To appreciate this, one need not agree with everything Gregory XVI did and said. One certainly need not share his disdain for railroads and gas lights. [His successor, Blessed Pius IX, in his reign established both these technologies in the Papal States, as well as a lay advisory senate for their governance – for which he was dubbed (mistakenly) the “Liberal pope.”) But, I think, we might be indulging in a bit of disdain ourselves if we simply laugh off Greogry’s pun, chemins d’enfer. It may be, in his rejection of the “modern” technology of his day that Gregory was on to something. He may have understood implicitly what one of his successors on Peter’s Throne has stated explicitly:
We have to accept that technological products are not neutral, for they create a framework which ends up conditioning lifestyles and shaping social possibilities along the lines dictated by the interests of certain powerful groups. Decisions which may seem purely instrumental are in reality decisions about the kind of society we want to build.

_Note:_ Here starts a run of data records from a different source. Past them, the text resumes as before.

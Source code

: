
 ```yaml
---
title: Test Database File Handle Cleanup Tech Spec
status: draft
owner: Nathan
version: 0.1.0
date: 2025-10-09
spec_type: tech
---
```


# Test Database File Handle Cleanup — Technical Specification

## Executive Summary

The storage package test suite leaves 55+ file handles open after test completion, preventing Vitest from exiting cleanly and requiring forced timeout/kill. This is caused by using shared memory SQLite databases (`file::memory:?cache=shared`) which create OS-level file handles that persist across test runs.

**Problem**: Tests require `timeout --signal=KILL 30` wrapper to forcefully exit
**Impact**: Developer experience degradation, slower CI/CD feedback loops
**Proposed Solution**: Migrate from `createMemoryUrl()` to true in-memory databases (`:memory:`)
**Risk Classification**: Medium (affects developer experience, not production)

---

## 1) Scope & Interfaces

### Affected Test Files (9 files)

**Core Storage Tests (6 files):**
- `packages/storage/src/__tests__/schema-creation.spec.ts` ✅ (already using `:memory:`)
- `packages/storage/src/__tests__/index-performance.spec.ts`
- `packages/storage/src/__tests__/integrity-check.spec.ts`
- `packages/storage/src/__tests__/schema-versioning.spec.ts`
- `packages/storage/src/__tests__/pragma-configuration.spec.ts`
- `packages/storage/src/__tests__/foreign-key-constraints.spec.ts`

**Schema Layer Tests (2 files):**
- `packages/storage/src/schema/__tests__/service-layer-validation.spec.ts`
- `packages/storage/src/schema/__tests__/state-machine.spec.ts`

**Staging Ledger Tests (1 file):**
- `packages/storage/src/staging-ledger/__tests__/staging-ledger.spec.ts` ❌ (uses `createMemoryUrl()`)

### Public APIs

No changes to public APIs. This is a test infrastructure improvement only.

Thus, Pope Francis (Laudato Si’, 107) – arguably a pope of a very different stamp than Gregory XVI. But though Gregory would very likely find some of Francis’ comments and actions appalling (and might think they justify his detestation of railroads), he might discover, in Laudato Si’, kindred sentiments. Gregory forbade the building of railroads because he saw them as avenues by which Liberalism might infiltrate the Papal States. The technology of the period was an expression of a conviction that rose with Francis Bacon’s ipsa scientia est potestas (“knowledge is power.”) It was the notion that knowledge is ordered, not to contemplation, but to craft – to subduing the world for the utility of human freedom. In other words, the function of knowledge and therefore technology is to set us free from the limitations of nature, just as politics is to set us free from the limitations imposed by all tradition, custom, and authority. Such technology, in the words of Francis, “create[s] a framework which ends up conditioning lifestyles and shaping social possibilities along the lines dictated by the interests of certain powerful groups.” The powerful groups of Pope Gregory XVI’s day were those that sought the overthrow, not only of the Church, but of the human culture that Church had protected and fostered. And their boast was the power their technology gave them over the powers of nature.

[...] what is demanded is a re-evaluation of technology, of its power to influence human life and culture and a reining in of its pretensions. As Laudato Si’ (114) puts it, we “need to slow down and look at reality in a different way, to appropriate the positive and sustainable progress which has been made, but also to recover the values and great goals swept away by our unrestrained delusions of grandeur.”